Hey mate, I am having some issues with the sub tank on a 2004 GU Ute. The light on the switch was turning on but not pumping fuel. I checked the voltage at the pump . Was around 5-6V The fuse was ok. When I put the plug back in the light now doesn’t work.Test /fault mode did not work. Tried that several times. Any ideas would be much appreciated. Cheers Paul
 
If yours is a DI it maybe worth disconnecting the battery for 15minutes to reset the control unit, I had to do this many years ago out on the road to get back square one.
Worth a try.
 
1. The sub will not pump (whether manually selected or on startup) when the main tank is full. This is so you do not pump fuel out the expansion/overflow outlets onto the ground.
2. The sub will pump approx 1 litre on startup when the main tank level is below approximately 7/8's full (as previously said). It will empty pretty quickly if started frequently.
3. The sub will not pump when down to approximately 2-5 litres left in tank.
4. You can check to see if sub is pumping on startup if you remove main tank filler and start engine. The sub empties into the main filler neck approximately 4-5" down so you can see it.
5. The sub tank is controlled by an ECU and looks at several sensors. The ECU is prone to lock up with certain types of turbo timers due to losing one of the voltage lines.
6. If you get a sub tank light illumination, disconnect the battery first for a few minutes (negative only). This should fix over 90% of the problems. There are earth issues with the sub pump as the chassis is not earthed to the body. Also turbo timers cause the sub tank light to illuminate.
7. You had better hope that you do not have a sub pump failure as they are $800 a pop. If you do, get a bocsh pump and wire it in bypassing the ECU, or
8. Pi$$ the whole system off and put in a Toyota 75/79 series fuel changeover system. That way you can suck fuel from either the main or sub direct to the engine. Very handy if you get a tank of bad fuel. This is something I will be doing if my 3rd sub tank pump fails.

Regards
David
Hey there, which pump is the correct one to get? I will have another look at why it’s not working . I am thinking replacement of the pump is needed
 
Also anytime you start the vehicle, I believe a tiny amount of fuel is sent from the sub to the main.
everytime you start the car the tranfer pump automatically transfers fuel into the main tank for 10 seconds....
I can confirm this behavior is happening on my 2018 GCC spec Y61. Firstly, I thought this is an issue. But it makes perfect sense from the safety point of view: dashboard computer must be able to diagnose and fire up a warning light “aux pump oopsie” when you start your journey. Finding out that oopsie in the middle of desert isn’t that nice.

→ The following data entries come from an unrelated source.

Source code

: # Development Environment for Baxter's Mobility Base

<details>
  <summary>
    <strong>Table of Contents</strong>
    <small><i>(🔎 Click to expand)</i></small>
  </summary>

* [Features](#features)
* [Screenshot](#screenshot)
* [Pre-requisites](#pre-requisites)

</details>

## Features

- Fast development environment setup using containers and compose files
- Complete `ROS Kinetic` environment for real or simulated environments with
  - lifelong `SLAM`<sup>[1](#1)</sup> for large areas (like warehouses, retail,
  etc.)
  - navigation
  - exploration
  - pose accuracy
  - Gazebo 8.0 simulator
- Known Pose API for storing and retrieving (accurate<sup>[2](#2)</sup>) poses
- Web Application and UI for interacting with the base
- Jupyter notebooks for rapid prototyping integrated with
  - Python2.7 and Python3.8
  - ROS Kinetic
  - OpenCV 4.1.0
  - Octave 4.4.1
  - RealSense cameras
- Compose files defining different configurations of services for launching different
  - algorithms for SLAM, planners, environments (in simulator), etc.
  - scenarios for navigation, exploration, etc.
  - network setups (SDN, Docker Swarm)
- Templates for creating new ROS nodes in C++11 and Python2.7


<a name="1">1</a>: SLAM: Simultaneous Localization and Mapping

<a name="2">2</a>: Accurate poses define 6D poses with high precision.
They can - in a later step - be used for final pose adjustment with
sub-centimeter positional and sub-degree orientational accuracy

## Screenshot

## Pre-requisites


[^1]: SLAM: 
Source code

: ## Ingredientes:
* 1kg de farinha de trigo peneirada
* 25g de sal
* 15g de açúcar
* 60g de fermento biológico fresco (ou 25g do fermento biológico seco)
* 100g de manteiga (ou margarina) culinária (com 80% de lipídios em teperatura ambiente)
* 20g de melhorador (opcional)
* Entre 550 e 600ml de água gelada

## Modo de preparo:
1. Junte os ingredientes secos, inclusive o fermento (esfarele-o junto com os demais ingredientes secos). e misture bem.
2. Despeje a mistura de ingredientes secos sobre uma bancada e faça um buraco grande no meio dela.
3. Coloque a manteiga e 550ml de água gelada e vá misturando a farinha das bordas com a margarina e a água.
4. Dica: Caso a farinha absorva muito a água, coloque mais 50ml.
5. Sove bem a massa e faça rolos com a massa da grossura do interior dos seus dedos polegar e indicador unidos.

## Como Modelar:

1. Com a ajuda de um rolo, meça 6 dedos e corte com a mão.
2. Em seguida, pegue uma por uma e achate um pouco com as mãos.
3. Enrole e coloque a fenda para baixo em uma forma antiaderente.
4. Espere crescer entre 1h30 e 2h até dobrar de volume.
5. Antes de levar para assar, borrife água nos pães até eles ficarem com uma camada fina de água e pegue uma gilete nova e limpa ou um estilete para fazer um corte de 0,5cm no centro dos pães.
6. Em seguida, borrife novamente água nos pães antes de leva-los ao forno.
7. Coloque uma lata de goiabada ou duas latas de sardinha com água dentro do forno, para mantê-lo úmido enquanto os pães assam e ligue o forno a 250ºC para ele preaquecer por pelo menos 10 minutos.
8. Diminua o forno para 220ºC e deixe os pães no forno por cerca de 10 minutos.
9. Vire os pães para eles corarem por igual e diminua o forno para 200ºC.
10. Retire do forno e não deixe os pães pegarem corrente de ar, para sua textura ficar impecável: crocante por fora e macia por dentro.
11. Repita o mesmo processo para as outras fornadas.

Photos from June 9 and June 19 attached.

Well, it seems it messes my fuel consumption measurements a little bit, probably adding an error of nearly 1 liter per 100 km.


 
I can confirm this behavior is happening on my 2018 GCC spec Y61. Firstly, I thought this is an issue. But it makes perfect sense from the safety point of view: dashboard computer must be able to diagnose and fire up a warning light “aux pump oopsie” when you start your journey. Finding out that oopsie in the middle of desert isn’t that nice.

Photos from June 9 and June 19 attached.

Well, it seems it messes my fuel consumption measurements a little bit, probably adding an error of nearly 1 liter per 100 km.

View attachment 571958
View attachment 571959
The pump runs for around 5 seconds on start up, the more short runs you do the more those 5 seconds mount up. If you don't top up the sub at each fill you eco numbers will not be accurate.